[TASK ITEM]
The answer must consist only of the lines from the line with "Soit $a \in" to the line with "par une suite", both included, exactly as they stand below.

[[ PROVIDED MATERIAL, beginning ]]

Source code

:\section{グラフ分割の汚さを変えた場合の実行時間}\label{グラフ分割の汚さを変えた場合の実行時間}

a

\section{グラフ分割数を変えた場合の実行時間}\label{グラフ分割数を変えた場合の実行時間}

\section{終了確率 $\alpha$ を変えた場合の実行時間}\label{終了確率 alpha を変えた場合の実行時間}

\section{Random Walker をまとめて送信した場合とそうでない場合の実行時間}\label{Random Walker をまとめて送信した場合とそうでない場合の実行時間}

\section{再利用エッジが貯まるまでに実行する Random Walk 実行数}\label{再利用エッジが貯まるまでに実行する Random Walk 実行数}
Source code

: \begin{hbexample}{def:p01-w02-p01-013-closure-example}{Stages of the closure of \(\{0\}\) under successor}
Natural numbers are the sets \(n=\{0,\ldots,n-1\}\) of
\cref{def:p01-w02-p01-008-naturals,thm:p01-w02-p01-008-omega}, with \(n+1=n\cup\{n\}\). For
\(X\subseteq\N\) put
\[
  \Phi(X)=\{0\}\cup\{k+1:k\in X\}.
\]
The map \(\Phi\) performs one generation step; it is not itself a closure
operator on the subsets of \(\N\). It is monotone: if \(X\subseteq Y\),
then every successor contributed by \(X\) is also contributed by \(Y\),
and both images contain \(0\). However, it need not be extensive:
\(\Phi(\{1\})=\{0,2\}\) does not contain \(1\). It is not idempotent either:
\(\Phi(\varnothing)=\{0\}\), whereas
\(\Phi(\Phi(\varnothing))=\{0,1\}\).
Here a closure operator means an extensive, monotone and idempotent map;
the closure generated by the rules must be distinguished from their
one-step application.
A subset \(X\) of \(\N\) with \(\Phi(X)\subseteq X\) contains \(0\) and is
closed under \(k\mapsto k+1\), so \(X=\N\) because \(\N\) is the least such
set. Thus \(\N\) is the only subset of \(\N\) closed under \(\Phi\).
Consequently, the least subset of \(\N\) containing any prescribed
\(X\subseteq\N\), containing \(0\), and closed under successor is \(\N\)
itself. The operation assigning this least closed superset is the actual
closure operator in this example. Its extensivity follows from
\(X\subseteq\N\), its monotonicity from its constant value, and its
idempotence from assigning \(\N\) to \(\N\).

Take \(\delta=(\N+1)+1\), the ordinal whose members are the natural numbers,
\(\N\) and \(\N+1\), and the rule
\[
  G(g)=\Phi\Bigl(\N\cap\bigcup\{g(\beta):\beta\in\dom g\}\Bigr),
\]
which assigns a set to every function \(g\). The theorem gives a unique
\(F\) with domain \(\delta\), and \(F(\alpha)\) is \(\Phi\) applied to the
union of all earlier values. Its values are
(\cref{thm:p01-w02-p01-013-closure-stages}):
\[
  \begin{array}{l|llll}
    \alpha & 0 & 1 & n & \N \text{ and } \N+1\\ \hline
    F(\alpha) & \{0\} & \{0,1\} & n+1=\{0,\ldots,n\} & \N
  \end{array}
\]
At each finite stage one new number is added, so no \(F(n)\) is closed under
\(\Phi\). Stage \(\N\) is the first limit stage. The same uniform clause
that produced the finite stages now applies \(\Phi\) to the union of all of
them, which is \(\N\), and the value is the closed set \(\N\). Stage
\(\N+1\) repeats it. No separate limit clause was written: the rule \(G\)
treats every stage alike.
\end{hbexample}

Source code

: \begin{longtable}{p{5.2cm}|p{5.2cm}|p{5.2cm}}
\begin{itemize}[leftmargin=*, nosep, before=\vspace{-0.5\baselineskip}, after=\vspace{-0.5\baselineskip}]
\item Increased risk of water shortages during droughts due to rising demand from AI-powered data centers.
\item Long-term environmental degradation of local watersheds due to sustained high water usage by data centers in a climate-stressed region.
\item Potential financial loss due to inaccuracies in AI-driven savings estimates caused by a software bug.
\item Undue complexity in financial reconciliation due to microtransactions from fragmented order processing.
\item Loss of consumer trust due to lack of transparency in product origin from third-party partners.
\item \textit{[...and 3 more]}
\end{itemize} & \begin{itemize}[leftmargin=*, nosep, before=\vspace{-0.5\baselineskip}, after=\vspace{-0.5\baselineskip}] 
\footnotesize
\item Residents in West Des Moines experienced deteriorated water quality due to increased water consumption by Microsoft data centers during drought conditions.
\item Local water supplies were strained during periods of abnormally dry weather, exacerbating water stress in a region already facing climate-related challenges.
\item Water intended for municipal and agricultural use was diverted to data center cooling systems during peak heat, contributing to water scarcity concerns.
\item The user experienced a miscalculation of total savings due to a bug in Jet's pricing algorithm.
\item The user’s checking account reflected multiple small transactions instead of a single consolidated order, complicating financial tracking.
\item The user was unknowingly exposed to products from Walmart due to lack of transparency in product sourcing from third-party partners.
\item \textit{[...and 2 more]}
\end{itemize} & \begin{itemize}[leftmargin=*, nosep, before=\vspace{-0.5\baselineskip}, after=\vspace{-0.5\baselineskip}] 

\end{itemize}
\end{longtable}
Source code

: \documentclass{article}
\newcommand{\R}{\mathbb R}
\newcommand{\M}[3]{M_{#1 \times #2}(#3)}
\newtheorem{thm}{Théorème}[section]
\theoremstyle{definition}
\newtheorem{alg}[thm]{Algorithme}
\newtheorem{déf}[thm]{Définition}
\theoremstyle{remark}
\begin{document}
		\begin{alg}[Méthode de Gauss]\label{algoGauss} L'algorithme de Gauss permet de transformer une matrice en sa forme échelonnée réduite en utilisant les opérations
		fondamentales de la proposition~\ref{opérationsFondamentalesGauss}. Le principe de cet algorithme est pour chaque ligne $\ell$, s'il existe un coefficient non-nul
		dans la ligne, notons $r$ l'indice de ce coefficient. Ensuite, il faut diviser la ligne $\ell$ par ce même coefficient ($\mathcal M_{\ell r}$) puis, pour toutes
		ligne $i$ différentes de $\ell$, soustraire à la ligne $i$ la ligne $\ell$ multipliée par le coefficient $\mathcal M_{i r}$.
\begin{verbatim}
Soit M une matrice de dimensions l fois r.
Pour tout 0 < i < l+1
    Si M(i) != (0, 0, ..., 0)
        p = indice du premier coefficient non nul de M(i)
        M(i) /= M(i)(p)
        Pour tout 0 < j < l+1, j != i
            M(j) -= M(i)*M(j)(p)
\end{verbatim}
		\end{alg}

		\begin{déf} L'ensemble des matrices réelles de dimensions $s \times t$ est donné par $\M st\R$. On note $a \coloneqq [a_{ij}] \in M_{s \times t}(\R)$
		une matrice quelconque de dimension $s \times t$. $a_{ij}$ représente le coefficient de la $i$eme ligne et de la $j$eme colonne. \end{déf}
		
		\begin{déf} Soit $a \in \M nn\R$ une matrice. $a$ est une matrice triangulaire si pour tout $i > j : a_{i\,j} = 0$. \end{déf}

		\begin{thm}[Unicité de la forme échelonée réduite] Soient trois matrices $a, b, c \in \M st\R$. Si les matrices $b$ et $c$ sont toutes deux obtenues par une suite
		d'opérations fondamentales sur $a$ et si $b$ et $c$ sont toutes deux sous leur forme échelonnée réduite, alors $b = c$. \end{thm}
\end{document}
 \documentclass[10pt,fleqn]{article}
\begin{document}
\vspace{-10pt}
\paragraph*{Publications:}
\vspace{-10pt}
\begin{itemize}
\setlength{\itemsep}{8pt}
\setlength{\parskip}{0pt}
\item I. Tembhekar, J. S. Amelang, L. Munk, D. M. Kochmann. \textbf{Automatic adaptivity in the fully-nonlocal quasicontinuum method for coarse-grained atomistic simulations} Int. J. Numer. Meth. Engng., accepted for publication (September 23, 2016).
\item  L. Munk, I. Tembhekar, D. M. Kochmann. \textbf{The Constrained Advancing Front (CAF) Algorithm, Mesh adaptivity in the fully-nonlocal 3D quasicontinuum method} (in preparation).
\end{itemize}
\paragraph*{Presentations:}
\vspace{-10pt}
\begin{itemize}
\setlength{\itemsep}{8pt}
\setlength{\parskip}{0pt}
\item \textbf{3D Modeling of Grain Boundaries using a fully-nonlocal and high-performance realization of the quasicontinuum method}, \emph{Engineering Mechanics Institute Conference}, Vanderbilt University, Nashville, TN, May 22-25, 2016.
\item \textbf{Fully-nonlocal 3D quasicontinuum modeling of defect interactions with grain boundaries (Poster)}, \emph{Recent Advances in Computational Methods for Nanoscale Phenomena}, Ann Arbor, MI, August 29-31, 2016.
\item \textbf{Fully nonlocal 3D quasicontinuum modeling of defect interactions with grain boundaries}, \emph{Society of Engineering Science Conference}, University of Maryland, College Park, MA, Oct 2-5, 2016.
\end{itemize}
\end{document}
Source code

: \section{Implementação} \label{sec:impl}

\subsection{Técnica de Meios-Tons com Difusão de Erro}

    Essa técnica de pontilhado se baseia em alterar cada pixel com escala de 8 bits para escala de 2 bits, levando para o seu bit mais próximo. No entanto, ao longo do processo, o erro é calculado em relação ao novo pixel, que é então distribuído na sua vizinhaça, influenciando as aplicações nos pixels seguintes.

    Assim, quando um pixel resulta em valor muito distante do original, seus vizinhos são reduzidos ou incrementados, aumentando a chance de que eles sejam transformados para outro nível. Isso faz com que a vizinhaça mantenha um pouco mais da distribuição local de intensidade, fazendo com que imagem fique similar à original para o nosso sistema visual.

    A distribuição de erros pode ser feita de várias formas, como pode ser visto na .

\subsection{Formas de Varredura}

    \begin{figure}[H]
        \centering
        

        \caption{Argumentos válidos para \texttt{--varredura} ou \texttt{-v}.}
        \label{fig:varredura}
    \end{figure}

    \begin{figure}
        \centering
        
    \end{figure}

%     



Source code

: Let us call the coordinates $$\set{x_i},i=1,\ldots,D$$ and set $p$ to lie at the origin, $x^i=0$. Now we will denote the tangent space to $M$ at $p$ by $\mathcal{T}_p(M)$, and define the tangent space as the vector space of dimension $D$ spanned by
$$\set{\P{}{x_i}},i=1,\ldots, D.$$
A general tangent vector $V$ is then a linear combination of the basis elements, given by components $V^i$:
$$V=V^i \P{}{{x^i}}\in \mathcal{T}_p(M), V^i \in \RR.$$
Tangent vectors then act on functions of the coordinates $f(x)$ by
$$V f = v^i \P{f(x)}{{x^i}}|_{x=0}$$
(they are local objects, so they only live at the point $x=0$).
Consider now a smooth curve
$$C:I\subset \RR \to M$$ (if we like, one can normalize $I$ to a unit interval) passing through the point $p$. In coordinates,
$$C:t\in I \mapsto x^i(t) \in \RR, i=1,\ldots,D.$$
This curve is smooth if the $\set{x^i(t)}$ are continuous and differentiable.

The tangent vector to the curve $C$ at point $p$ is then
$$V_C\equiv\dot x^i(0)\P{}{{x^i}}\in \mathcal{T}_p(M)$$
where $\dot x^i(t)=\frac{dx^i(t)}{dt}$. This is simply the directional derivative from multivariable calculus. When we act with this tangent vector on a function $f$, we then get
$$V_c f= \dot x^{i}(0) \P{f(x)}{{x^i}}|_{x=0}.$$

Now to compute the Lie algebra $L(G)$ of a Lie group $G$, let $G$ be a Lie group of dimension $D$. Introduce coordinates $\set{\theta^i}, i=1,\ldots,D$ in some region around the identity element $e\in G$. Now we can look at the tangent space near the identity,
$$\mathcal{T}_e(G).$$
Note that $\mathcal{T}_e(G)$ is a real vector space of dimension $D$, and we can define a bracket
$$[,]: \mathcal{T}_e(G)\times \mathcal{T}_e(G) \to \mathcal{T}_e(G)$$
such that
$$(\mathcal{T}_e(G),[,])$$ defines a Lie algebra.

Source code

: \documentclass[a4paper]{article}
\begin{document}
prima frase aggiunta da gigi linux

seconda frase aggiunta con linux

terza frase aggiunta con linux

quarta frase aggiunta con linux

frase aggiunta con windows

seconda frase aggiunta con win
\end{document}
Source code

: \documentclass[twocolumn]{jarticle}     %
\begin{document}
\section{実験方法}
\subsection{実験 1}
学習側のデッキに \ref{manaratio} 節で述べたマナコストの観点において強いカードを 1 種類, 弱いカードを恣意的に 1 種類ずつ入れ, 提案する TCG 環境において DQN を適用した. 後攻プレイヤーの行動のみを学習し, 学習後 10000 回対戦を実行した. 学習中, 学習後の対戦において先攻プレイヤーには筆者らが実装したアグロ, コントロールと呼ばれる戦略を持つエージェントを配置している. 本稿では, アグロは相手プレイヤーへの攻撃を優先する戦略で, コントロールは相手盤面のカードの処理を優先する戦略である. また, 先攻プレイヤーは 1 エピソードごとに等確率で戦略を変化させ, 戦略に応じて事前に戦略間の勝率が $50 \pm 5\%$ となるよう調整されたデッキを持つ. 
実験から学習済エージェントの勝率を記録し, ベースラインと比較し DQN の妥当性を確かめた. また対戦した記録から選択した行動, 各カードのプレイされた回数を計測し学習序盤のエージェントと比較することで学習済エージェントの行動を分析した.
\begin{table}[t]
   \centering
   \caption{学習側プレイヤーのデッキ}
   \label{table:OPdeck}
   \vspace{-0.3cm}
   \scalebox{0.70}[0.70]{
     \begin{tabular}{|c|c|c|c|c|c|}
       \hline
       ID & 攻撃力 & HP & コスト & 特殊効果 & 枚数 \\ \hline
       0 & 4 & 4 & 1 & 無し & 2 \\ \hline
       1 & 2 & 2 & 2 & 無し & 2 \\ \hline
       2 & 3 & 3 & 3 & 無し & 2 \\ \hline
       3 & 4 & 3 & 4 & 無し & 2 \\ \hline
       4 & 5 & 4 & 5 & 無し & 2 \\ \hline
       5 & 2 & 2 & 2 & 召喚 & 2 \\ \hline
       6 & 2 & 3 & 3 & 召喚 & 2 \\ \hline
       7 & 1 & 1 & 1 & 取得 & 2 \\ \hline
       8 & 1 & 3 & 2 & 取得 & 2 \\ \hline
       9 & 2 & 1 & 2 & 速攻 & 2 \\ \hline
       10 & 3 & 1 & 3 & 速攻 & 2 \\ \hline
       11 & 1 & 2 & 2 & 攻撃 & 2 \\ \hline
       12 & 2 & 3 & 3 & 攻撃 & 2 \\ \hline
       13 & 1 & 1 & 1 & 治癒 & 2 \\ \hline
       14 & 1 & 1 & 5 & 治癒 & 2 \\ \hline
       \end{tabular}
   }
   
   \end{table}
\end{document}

[[ PROVIDED MATERIAL, end ]]

[TASK ANSWER]
		\begin{déf} Soit $a \in \M nn\R$ une matrice. $a$ est une matrice triangulaire si pour tout $i > j : a_{i\,j} = 0$. \end{déf}

		\begin{thm}[Unicité de la forme échelonée réduite] Soient trois matrices $a, b, c \in \M st\R$. Si les matrices $b$ et $c$ sont toutes deux obtenues par une suite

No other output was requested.